Monday, February 4, 2019

Living in Austin.

Phew. Sure wish I was updating this shit more often. I'm barely even keeping track of what I'm up to in a notebook these days. Mostly I want to keep track of this shit for myself to look back on when I'm old and bored and wondering what the hell I was doing throughout my life - seeing that I can't remember whether certain shit happened last week or a year ago most of the time. I don't know what's up with that. My mental timeline is way off, and I mostly just say everything happened "about ten years ago." I remember tons of detail about events, but have no real clue when they happened. I guess that's fine, 'cause it's gotta be. No other choice. This is what I've got.

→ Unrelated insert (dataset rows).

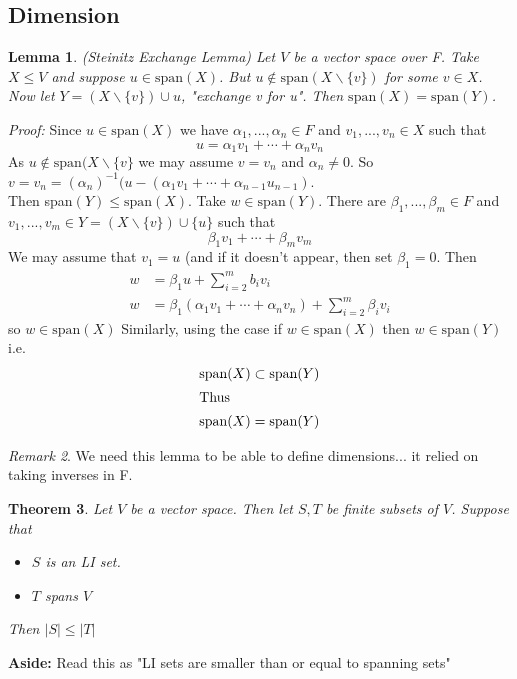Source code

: \documentclass{report}
\newtheorem{theorem}{Theorem}[subsection]
\newtheorem{lemma}[theorem]{Lemma}
\theoremstyle{remark}
\newtheorem{remark}[theorem]{Remark}
\theoremstyle{definition}
\theoremstyle{definition}
\theoremstyle{theorem}
\begin{document}
\subsection{Dimension}
\begin{lemma}
(\emph{Steinitz Exchange Lemma})
Let $V$ be a vector space over F. Take $X \leq V$ and suppose $u \in \text{span}(X)$. But $u \notin \text{span}(X \backslash \{v\})$ for some $v \in X$. Now let $Y = (X \backslash \{v\}) \cup u$, "exchange v for u". Then $\text{span}(X) = \text{span}(Y)$.
\end{lemma} 
\emph{Proof:} Since $u \in \text{span}(X)$ we have $\alpha_1, ..., \alpha_n \in F$ and $v_1, ..., v_n \in X$ such that
\[u = \alpha_1v_1 + \cdots + \alpha_nv_n\]
As $u \notin \text{span}(X \backslash \{v\}$ we may assume $v = v_n$ and $\alpha_n \neq 0$. So $v = v_n = (\alpha_n)^{-1}(u - (\alpha_1v_1 + \cdots + \alpha_{n-1}u_{n-1})$.\\
Then span$(Y) \leq \text{span}(X)$. Take $w \in \text{span}(Y)$. There are $\beta_1, ..., \beta_m \in F$ and $v_1, ..., v_m \in Y = (X \backslash \{v\}) \cup \{u\}$ such that
\[\beta_1v_1 + \cdots + \beta_m v_m\]
We may assume that $v_1 = u$ (and if it doesn't appear, then set $\beta_1 =0$. Then 
\begin{align*}
    w &= \beta_1u + \sum^m_{i=2}b_iv_i\\
    w &= \beta_1(\alpha_1v_1 + \cdots + \alpha_nv_n) + \sum^m_{i=2} \beta_iv_i
\end{align*}
so $w \in \text{span}(X)$ Similarly, using the case if $w \in \text{span}(X)$ then $w \in \text{span}(Y)$ i.e. 
\begin{align*}
    \text{span}(X) &\subset \text{span}(Y)\\
    \intertext{Thus}
    \text{span}(X) &= \text{span}(Y) 
\end{align*}
\begin{remark}
We need this lemma to be able to define dimensions... it relied on taking inverses in F.
\end{remark}
\begin{theorem}
Let $V$ be a vector space. Then let $S, T$ be finite subsets of $V$. Suppose that
\begin{itemize}
    \item $S$ is an LI set.
    \item $T$ spans $V$
\end{itemize}
Then $|S| \leq |T|$
\end{theorem}
\textbf{Aside:} Read this as "LI sets are smaller than or equal to spanning sets" \par
\end{document}
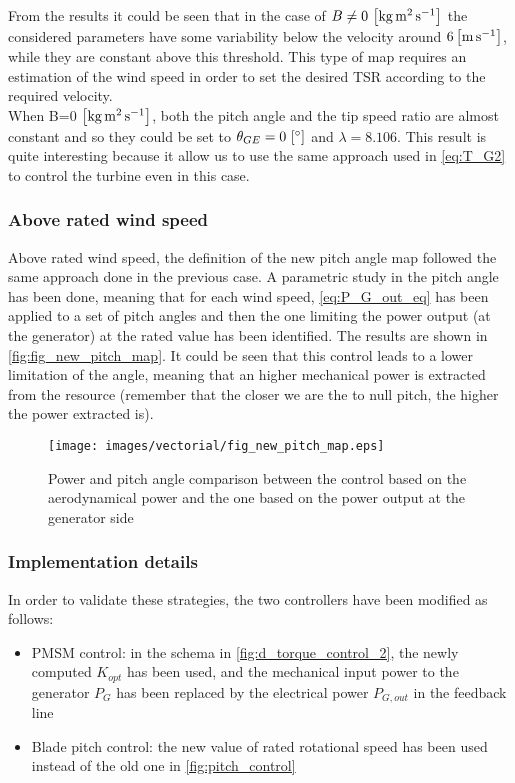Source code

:From the results it could be seen that in the case of $B\neq0 \, \left[\si{\kilo\gram\square\meter\per\second}\right]$ the considered parameters have some variability below the velocity around $6 \left[\si{\meter\per\second}\right]$, while they are constant above this threshold. This type of map requires an estimation of the wind speed in order to set the desired TSR according to the required velocity.  \\ 
When B=0 $\left[\si{\kilo\gram\square\meter\per\second}\right]$, both the pitch angle and the tip speed ratio are almost constant and so they could be set to $\theta_{GE}= 0 \, \left[\si{\degree}\right]$ and $\lambda=8.106$. This result is quite interesting because it allow us to use the same approach used in \autoref{eq:T_G2} to control the turbine even in this case. 

\subsubsection{Above rated wind speed}
Above rated wind speed, the definition of the new pitch angle map followed the same approach done in the previous case. A parametric study in the pitch angle has been done, meaning that for each wind speed, \autoref{eq:P_G_out_eq} has been applied to a set of pitch angles and then the one limiting the power output (at the generator) at the rated value has been identified. The results are shown in \autoref{fig:fig_new_pitch_map}. It could be seen that this control leads to a lower limitation of the angle, meaning that an higher mechanical power is extracted from the resource (remember that the closer we are the to null pitch, the higher the power extracted is).
\begin{figure}[htb]
  \centering
  \texttt{[image: images/vectorial/fig\_new\_pitch\_map.eps]}
  \caption{Power and pitch angle comparison between the control based on the aerodynamical power and the one based on the power output at the generator side}
  \label{fig:fig_new_pitch_map}
\end{figure}

\subsubsection{Implementation details}
In order to validate these strategies, the two controllers have been modified as follows:
\begin{itemize}
  \item PMSM control: in the schema in \autoref{fig:d_torque_control_2}, the newly computed  $K_{opt}$ has been used, and the mechanical input power to the generator $P_G$ has been replaced by the electrical power $P_{G, out}$ in the feedback line
  \item Blade pitch control: the new value of rated rotational speed has been used instead of the old one in \autoref{fig:pitch_control}
\end{itemize}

I'm in Austin now. I got here on Friday. I'm trying to rent a room somewhere, which feels like an absolutely monumental task. I checked out a place Friday afternoon. It smelled funny, and it's a room in a shared house with individual month-to-month leases for each room. Seems like kind of a high-risk random roommate situation.

I checked out another place that blew my mind. I met with the roommates in this sorta co-op-ish situation with an absolutely giant and beautiful room. I thought the interview went well. Apparently not well enough, because I got an email saying that they didn't think I'd be a good fit. That felt kinda bad. I'm a fucking weirdo. I want people to like me, though. I'm pretty mentally invested in being well liked. I have to let some of that shit go, 'cause as it turns out I'm not for everybody. I think I'm cool. I think they didn't really get who I am or what I'm about. And I'm a fucking weirdo. Damnit. I feel fucking insane, and I really can't control that.

So I'm here in Austin. I have been mostly very happy to be here. I love Austin, and that's why I'm here. Trying to make a go of it and stay here for awhile. But I'm feeling anxiety about the unknown, and not doing a very good job at reducing alcohol consumption. Fuckit. I'll sort all my shit out in good time. Austin is a good spot to feel like a crazy person. Feels forgiving for that kind of thing.

I at least got a shower today. I needed one. I went to Barton Springs - a natural pool - and they didn't even charge me to enter. She just looked at me and said "you're good." Cool. Hot shower. Washed the stale beer out of my hair. That's another story I guess.